For the listing below, return the line containing "### Nov 2023", the line containing "### Jan 2023", and all lines in between, exactly as written and nothing else.

--*--

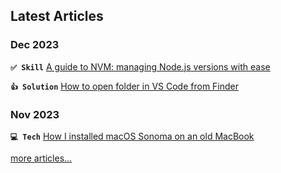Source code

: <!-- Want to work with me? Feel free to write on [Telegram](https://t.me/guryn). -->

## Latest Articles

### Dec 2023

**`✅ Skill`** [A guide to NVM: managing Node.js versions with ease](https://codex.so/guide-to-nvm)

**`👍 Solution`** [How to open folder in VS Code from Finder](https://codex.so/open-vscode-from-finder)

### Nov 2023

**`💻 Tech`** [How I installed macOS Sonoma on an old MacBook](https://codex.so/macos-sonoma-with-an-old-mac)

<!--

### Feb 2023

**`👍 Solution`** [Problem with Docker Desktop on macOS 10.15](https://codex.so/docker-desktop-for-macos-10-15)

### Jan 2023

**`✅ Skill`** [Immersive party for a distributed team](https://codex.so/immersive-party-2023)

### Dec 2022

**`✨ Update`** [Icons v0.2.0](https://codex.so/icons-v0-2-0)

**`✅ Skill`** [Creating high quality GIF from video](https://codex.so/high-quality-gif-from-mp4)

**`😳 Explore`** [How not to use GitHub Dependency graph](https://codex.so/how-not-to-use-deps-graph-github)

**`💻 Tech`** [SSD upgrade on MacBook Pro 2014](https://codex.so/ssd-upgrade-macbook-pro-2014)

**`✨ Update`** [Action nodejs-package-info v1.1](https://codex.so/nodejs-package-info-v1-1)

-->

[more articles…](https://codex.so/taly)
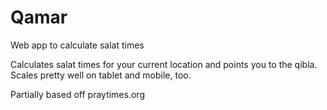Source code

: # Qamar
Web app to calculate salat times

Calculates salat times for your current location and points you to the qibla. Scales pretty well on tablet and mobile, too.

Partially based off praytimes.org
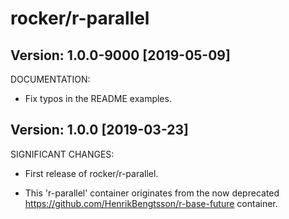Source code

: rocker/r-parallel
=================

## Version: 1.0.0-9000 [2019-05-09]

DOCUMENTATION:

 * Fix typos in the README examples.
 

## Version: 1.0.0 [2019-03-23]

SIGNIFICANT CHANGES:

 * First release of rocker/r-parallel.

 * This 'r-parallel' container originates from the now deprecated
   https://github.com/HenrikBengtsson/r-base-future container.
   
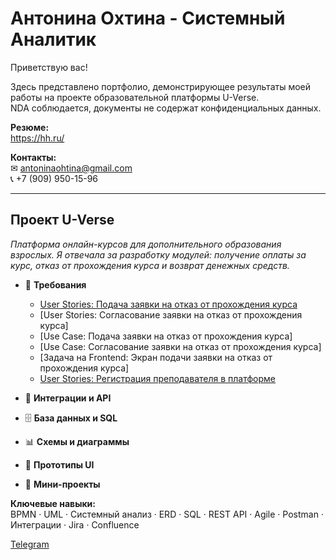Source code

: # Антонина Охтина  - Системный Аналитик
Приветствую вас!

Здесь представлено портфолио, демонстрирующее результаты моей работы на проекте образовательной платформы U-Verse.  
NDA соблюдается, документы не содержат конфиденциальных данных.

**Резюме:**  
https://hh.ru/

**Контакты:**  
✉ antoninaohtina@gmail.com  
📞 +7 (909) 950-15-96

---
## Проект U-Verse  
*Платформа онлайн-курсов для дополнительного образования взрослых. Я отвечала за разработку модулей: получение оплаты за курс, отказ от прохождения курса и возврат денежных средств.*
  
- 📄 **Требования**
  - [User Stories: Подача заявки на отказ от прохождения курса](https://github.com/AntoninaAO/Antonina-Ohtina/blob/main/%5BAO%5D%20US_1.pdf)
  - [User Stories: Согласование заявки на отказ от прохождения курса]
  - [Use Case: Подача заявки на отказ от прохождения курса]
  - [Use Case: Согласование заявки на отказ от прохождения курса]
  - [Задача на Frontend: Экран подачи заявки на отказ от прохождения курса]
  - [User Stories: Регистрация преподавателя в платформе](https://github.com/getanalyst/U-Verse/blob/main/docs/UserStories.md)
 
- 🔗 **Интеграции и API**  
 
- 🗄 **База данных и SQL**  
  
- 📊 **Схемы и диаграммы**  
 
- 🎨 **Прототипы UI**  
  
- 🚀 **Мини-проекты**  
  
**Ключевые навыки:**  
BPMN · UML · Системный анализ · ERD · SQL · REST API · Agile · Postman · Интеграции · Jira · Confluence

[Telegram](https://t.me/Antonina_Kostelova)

--*--

§ **Response area**
### Nov 2023

**`💻 Tech`** [How I installed macOS Sonoma on an old MacBook](https://codex.so/macos-sonoma-with-an-old-mac)

<!--

### Feb 2023

**`👍 Solution`** [Problem with Docker Desktop on macOS 10.15](https://codex.so/docker-desktop-for-macos-10-15)

### Jan 2023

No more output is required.